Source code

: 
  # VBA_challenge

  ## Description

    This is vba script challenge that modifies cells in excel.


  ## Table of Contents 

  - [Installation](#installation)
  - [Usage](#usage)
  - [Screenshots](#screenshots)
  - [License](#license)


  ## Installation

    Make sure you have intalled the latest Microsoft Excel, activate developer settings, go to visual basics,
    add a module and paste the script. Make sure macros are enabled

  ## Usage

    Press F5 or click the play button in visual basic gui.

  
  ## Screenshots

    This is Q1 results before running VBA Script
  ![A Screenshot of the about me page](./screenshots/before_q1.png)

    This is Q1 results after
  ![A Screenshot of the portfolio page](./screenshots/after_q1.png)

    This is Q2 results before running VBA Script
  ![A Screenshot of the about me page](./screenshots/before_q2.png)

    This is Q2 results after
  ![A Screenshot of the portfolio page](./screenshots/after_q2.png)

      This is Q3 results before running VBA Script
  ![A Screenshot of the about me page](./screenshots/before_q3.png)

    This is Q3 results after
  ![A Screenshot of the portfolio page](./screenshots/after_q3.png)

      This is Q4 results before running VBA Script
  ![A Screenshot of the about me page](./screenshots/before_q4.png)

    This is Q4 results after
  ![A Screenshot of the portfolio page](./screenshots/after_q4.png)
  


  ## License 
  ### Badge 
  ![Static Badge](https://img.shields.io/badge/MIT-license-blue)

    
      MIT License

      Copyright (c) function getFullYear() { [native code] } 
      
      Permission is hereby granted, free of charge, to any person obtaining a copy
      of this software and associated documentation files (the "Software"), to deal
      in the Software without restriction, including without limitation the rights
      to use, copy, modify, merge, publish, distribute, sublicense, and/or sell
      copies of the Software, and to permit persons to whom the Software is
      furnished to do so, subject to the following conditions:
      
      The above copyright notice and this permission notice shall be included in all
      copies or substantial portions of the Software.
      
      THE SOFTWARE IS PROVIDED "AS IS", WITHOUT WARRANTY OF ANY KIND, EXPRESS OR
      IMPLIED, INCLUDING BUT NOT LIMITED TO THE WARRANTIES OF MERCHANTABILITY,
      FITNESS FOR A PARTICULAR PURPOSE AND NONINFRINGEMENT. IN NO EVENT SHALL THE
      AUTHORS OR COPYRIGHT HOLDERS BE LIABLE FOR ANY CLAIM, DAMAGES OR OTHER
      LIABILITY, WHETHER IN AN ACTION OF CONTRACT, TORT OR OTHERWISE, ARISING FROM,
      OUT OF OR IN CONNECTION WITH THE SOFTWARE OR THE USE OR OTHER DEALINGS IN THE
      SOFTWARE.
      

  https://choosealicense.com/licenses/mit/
|---|
WHAT THE TASK REQUIRES:
Beginning at the line above with "MIT License" and finishing at the line with "copies of the", return each line exactly and return nothing else.

EXERCISE RESPONSE:
      MIT License

      Copyright (c) function getFullYear() { [native code] } 
      
      Permission is hereby granted, free of charge, to any person obtaining a copy
      of this software and associated documentation files (the "Software"), to deal
      in the Software without restriction, including without limitation the rights
      to use, copy, modify, merge, publish, distribute, sublicense, and/or sell
      copies of the Software, and to permit persons to whom the Software is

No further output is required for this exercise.